札幌山の手との決勝戦では、第1クォーターに36得点、第2クォーターに29得点とこれまで堅守をベースにロースコアで勝ち上がってきた試合とは打って変わり、オフェンスの良さが目立った。ハイスコアリングゲームは札幌山の手が得意としている戦い方だが、相手の土俵に立ってもなお主導権を握り続け、インサイドを支配したイゾジェ・ウチェが35得点、3ポイントシュートを4本沈めて序盤のリードを作った柴田柑菜が22得点、昨年も先発として出場し、その悔しさを存分に晴らした八木悠香が同じく22得点と、3人で79得点を奪った。個々のオフェンススキルの高さを見せつけて99-81で快勝し、今夏のインターハイと合わせて2冠を達成した。

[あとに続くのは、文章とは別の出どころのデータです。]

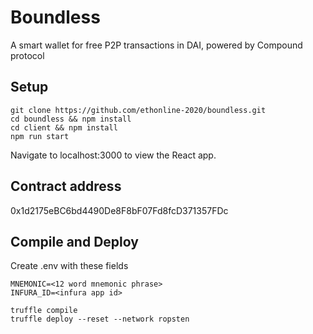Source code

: # Boundless

A smart wallet for free P2P transactions in DAI, powered by Compound protocol

## Setup

```
git clone https://github.com/ethonline-2020/boundless.git
cd boundless && npm install
cd client && npm install
npm run start
```

Navigate to localhost:3000 to view the React app.

## Contract address

0x1d2175eBC6bd4490De8F8bF07Fd8fcD371357FDc

## Compile and Deploy

Create .env with these fields

```
MNEMONIC=<12 word mnemonic phrase>
INFURA_ID=<infura app id>
```

```
truffle compile
truffle deploy --reset --network ropsten
```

そして、最大の勝因となったのがリバウンドだ。最高身長が森岡ほのかの174cmの札幌山の手に対し、188cmのウチェや178cmの八木を擁する京都精華がリバウンドを量産し、チーム全体で57-15と圧倒した。また、セカンドチャンスポイントに繋がるオフェンスリバウンドは23本を獲得。特筆すべきはチームハイの10本を記録したのが167cmのポイントガード、堀内桜花だったことだ。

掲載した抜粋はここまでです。